Les pays riches et émergents du G20 se sont réunis vendredi 16 février à Moscou pour tenter de mettre fin à la « stagnation » de l’économie mondiale, plombée par la zone euro, dans l’espoir d’écarter la menace d’une « guerre des monnaies » ravivée par le Japon.

Le « principal défi » du G20 est de sortir « l’économie mondiale de la stagnation et de l’incertitude pour la mettre sur une trajectoire ferme de croissance », a déclaré le président russe Vladimir Poutine à l’ouverture, au Kremlin, d’une réunion de deux jours des ministres des Finances des principaux pays riches et émergents.

Récession plus grave que prévu

Pour la première fois depuis longtemps, les craintes d’un éclatement de l’euro ne sont pas au cœur de la réunion. Mais les statistiques publiées à la veille de la rencontre ont remis l’Europe sur la sellette : la récession a été plus grave que prévu l’an dernier en zone euro.

Or, il s’agit du principal frein à la reprise mondiale. La Russie a fait de la quête de nouvelles « sources de croissance » une priorité de sa présidence du G20, qui culminera lors d’un sommet en septembre à Saint-Pétersbourg.

La « guerre des monnaies »

Selon l’agence AFP, certains pays européens, France en tête, s’inquiètent de leur côté de la vigueur de l’euro, qui handicape leurs exportations. En cause, les politiques monétaires des États-Unis et du Japon, qui font tourner la planche à billets pour soutenir leur économie, avec pour effet de déprécier leurs devises.

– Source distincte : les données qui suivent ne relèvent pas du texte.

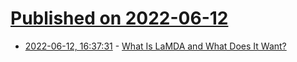 # [Published on 2022-06-12](index.md)

* [2022-06-12, 16:37:31](https://news.ycombinator.com/item?id=31715828) - [What Is LaMDA and What Does It Want?](https://cajundiscordian.medium.com/what-is-lamda-and-what-does-it-want-688632134489)
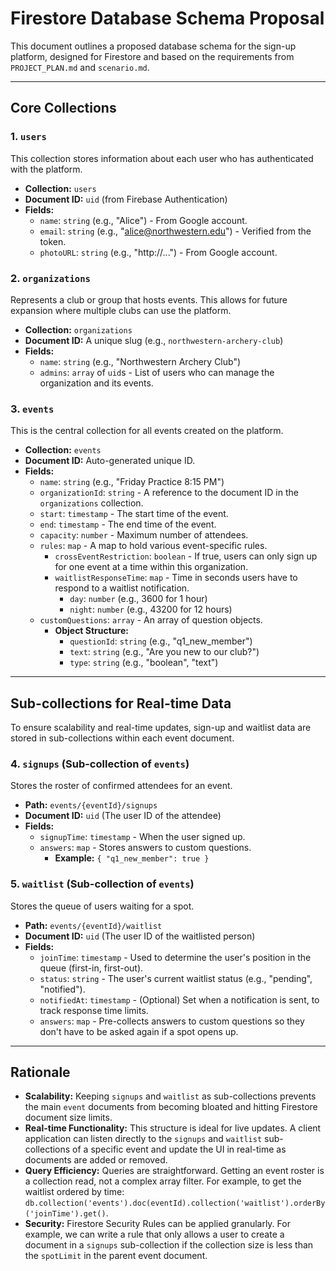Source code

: # Firestore Database Schema Proposal

This document outlines a proposed database schema for the sign-up platform, designed for Firestore and based on the requirements from `PROJECT_PLAN.md` and `scenario.md`.

---

## Core Collections

### 1. `users`

This collection stores information about each user who has authenticated with the platform.

- **Collection:** `users`
- **Document ID:** `uid` (from Firebase Authentication)
- **Fields:**
  - `name`: `string` (e.g., "Alice") - From Google account.
  - `email`: `string` (e.g., "alice@northwestern.edu") - Verified from the token.
  - `photoURL`: `string` (e.g., "http://...") - From Google account.

### 2. `organizations`

Represents a club or group that hosts events. This allows for future expansion where multiple clubs can use the platform.

- **Collection:** `organizations`
- **Document ID:** A unique slug (e.g., `northwestern-archery-club`)
- **Fields:**
  - `name`: `string` (e.g., "Northwestern Archery Club")
  - `admins`: `array` of `uid`s - List of users who can manage the organization and its events.

### 3. `events`

This is the central collection for all events created on the platform.

- **Collection:** `events`
- **Document ID:** Auto-generated unique ID.
- **Fields:**
  - `name`: `string` (e.g., "Friday Practice 8:15 PM")
  - `organizationId`: `string` - A reference to the document ID in the `organizations` collection.
  - `start`: `timestamp` - The start time of the event.
  - `end`: `timestamp` - The end time of the event.
  - `capacity`: `number` - Maximum number of attendees.
  - `rules`: `map` - A map to hold various event-specific rules.
    - `crossEventRestriction`: `boolean` - If true, users can only sign up for one event at a time within this organization.
    - `waitlistResponseTime`: `map` - Time in seconds users have to respond to a waitlist notification.
      - `day`: `number` (e.g., 3600 for 1 hour)
      - `night`: `number` (e.g., 43200 for 12 hours)
  - `customQuestions`: `array` - An array of question objects.
    - **Object Structure:**
      - `questionId`: `string` (e.g., "q1_new_member")
      - `text`: `string` (e.g., "Are you new to our club?")
      - `type`: `string` (e.g., "boolean", "text")

---

## Sub-collections for Real-time Data

To ensure scalability and real-time updates, sign-up and waitlist data are stored in sub-collections within each event document.

### 4. `signups` (Sub-collection of `events`)

Stores the roster of confirmed attendees for an event.

- **Path:** `events/{eventId}/signups`
- **Document ID:** `uid` (The user ID of the attendee)
- **Fields:**
  - `signupTime`: `timestamp` - When the user signed up.
  - `answers`: `map` - Stores answers to custom questions.
    - **Example:** `{ "q1_new_member": true }`

### 5. `waitlist` (Sub-collection of `events`)

Stores the queue of users waiting for a spot.

- **Path:** `events/{eventId}/waitlist`
- **Document ID:** `uid` (The user ID of the waitlisted person)
- **Fields:**
  - `joinTime`: `timestamp` - Used to determine the user's position in the queue (first-in, first-out).
  - `status`: `string` - The user's current waitlist status (e.g., "pending", "notified").
  - `notifiedAt`: `timestamp` - (Optional) Set when a notification is sent, to track response time limits.
  - `answers`: `map` - Pre-collects answers to custom questions so they don't have to be asked again if a spot opens up.

---

## Rationale

- **Scalability:** Keeping `signups` and `waitlist` as sub-collections prevents the main `event` documents from becoming bloated and hitting Firestore document size limits.
- **Real-time Functionality:** This structure is ideal for live updates. A client application can listen directly to the `signups` and `waitlist` sub-collections of a specific event and update the UI in real-time as documents are added or removed.
- **Query Efficiency:** Queries are straightforward. Getting an event roster is a collection read, not a complex array filter. For example, to get the waitlist ordered by time: `db.collection('events').doc(eventId).collection('waitlist').orderBy('joinTime').get()`.
- **Security:** Firestore Security Rules can be applied granularly. For example, we can write a rule that only allows a user to create a document in a `signups` sub-collection if the collection size is less than the `spotLimit` in the parent event document.
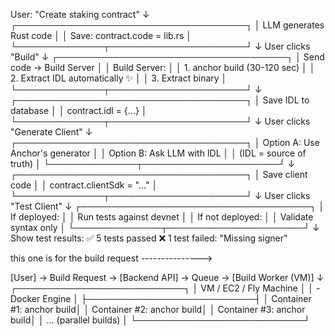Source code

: User: "Create staking contract"
↓
┌─────────────────────────────────────┐
│ LLM generates Rust code │
│ Save: contract.code = lib.rs │
└──────────────┬──────────────────────┘
↓
User clicks "Build"
↓
┌─────────────────────────────────────┐
│ Send code → Build Server │
│ Build Server: │
│ 1. anchor build (30-120 sec) │
│ 2. Extract IDL automatically ✨ │
│ 3. Extract binary │
└──────────────┬──────────────────────┘
↓
┌─────────────────────────────────────┐
│ Save IDL to database │
│ contract.idl = {...} │
└──────────────┬──────────────────────┘
↓
User clicks "Generate Client"
↓
┌─────────────────────────────────────┐
│ Option A: Use Anchor's generator │
│ Option B: Ask LLM with IDL │
│ (IDL = source of truth) │
└──────────────┬──────────────────────┘
↓
┌─────────────────────────────────────┐
│ Save client code │
│ contract.clientSdk = "..." │
└──────────────┬──────────────────────┘
↓
User clicks "Test Client"
↓
┌─────────────────────────────────────┐
│ If deployed: │
│ Run tests against devnet │
│ If not deployed: │
│ Validate syntax only │
└──────────────┬──────────────────────┘
↓
Show test results:
✅ 5 tests passed
❌ 1 test failed: "Missing signer"

this one is for the build request --------------->

[User] → Build Request → [Backend API] → Queue → [Build Worker (VM)]
↓
┌───────────────────────────┐
│ VM / EC2 / Fly Machine │
│ - Docker Engine │
├───────────────────────────┤
│ Container #1: anchor build│
│ Container #2: anchor build│
│ Container #3: anchor build│
│ ... (parallel builds) │
└───────────────────────────┘
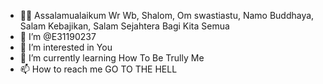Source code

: - 🙏🏾 Assalamualaikum Wr Wb, 
      Shalom,
      Om swastiastu,
      Namo Buddhaya,
      Salam Kebajikan,
      Salam Sejahtera Bagi Kita Semua
- 👋 I’m @E31190237
- 👀 I’m interested in You
- 🌱 I’m currently learning How To Be Trully Me
- 📫 How to reach me GO TO THE HELL 

<!---
E31190237/E31190237 is a ✨ special ✨ repository because its `README.md` (this file) appears on your GitHub profile.
You can click the Preview link to take a look at your changes.
--->
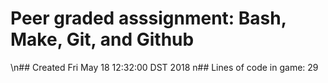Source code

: # Peer graded asssignment: Bash, Make, Git, and Github
\n## Created 
Fri May 18 12:32:00 DST 2018
n## Lines of code in game: 
29
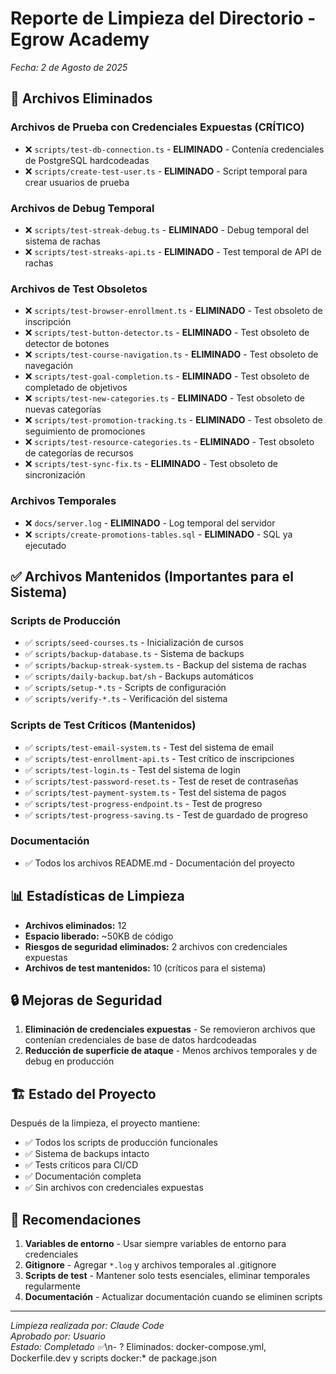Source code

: # Reporte de Limpieza del Directorio - Egrow Academy

*Fecha: 2 de Agosto de 2025*

## 🧹 Archivos Eliminados

### Archivos de Prueba con Credenciales Expuestas (CRÍTICO)
- ❌ `scripts/test-db-connection.ts` - **ELIMINADO** - Contenía credenciales de PostgreSQL hardcodeadas
- ❌ `scripts/create-test-user.ts` - **ELIMINADO** - Script temporal para crear usuarios de prueba

### Archivos de Debug Temporal
- ❌ `scripts/test-streak-debug.ts` - **ELIMINADO** - Debug temporal del sistema de rachas
- ❌ `scripts/test-streaks-api.ts` - **ELIMINADO** - Test temporal de API de rachas

### Archivos de Test Obsoletos
- ❌ `scripts/test-browser-enrollment.ts` - **ELIMINADO** - Test obsoleto de inscripción
- ❌ `scripts/test-button-detector.ts` - **ELIMINADO** - Test obsoleto de detector de botones
- ❌ `scripts/test-course-navigation.ts` - **ELIMINADO** - Test obsoleto de navegación
- ❌ `scripts/test-goal-completion.ts` - **ELIMINADO** - Test obsoleto de completado de objetivos
- ❌ `scripts/test-new-categories.ts` - **ELIMINADO** - Test obsoleto de nuevas categorías
- ❌ `scripts/test-promotion-tracking.ts` - **ELIMINADO** - Test obsoleto de seguimiento de promociones
- ❌ `scripts/test-resource-categories.ts` - **ELIMINADO** - Test obsoleto de categorías de recursos
- ❌ `scripts/test-sync-fix.ts` - **ELIMINADO** - Test obsoleto de sincronización

### Archivos Temporales
- ❌ `docs/server.log` - **ELIMINADO** - Log temporal del servidor
- ❌ `scripts/create-promotions-tables.sql` - **ELIMINADO** - SQL ya ejecutado

## ✅ Archivos Mantenidos (Importantes para el Sistema)

### Scripts de Producción
- ✅ `scripts/seed-courses.ts` - Inicialización de cursos
- ✅ `scripts/backup-database.ts` - Sistema de backups
- ✅ `scripts/backup-streak-system.ts` - Backup del sistema de rachas
- ✅ `scripts/daily-backup.bat/sh` - Backups automáticos
- ✅ `scripts/setup-*.ts` - Scripts de configuración
- ✅ `scripts/verify-*.ts` - Verificación del sistema

### Scripts de Test Críticos (Mantenidos)
- ✅ `scripts/test-email-system.ts` - Test del sistema de email
- ✅ `scripts/test-enrollment-api.ts` - Test crítico de inscripciones
- ✅ `scripts/test-login.ts` - Test del sistema de login
- ✅ `scripts/test-password-reset.ts` - Test de reset de contraseñas
- ✅ `scripts/test-payment-system.ts` - Test del sistema de pagos
- ✅ `scripts/test-progress-endpoint.ts` - Test de progreso
- ✅ `scripts/test-progress-saving.ts` - Test de guardado de progreso

### Documentación
- ✅ Todos los archivos README.md - Documentación del proyecto

## 📊 Estadísticas de Limpieza

- **Archivos eliminados:** 12
- **Espacio liberado:** ~50KB de código
- **Riesgos de seguridad eliminados:** 2 archivos con credenciales expuestas
- **Archivos de test mantenidos:** 10 (críticos para el sistema)

## 🔒 Mejoras de Seguridad

1. **Eliminación de credenciales expuestas** - Se removieron archivos que contenían credenciales de base de datos hardcodeadas
2. **Reducción de superficie de ataque** - Menos archivos temporales y de debug en producción

## 🏗️ Estado del Proyecto

Después de la limpieza, el proyecto mantiene:
- ✅ Todos los scripts de producción funcionales
- ✅ Sistema de backups intacto
- ✅ Tests críticos para CI/CD
- ✅ Documentación completa
- ✅ Sin archivos con credenciales expuestas

## 📝 Recomendaciones

1. **Variables de entorno** - Usar siempre variables de entorno para credenciales
2. **Gitignore** - Agregar `*.log` y archivos temporales al .gitignore
3. **Scripts de test** - Mantener solo tests esenciales, eliminar temporales regularmente
4. **Documentación** - Actualizar documentación cuando se eliminen scripts

---

*Limpieza realizada por: Claude Code*  
*Aprobado por: Usuario*  
*Estado: Completado ✅*\n- ? Eliminados: docker-compose.yml, Dockerfile.dev y scripts docker:* de package.json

Les craintes d’une « guerre des monnaies » provoquée par un enchaînement de dévaluations compétitives menées par des pays en quête de croissance ont été ravivées par le récent virage japonais. La banque centrale du Japon a cédé aux pressions du gouvernement pour soutenir l’économie en créant de la monnaie, une politique courante aux États-Unis, mais que s’interdit la Banque centrale européenne (BCE).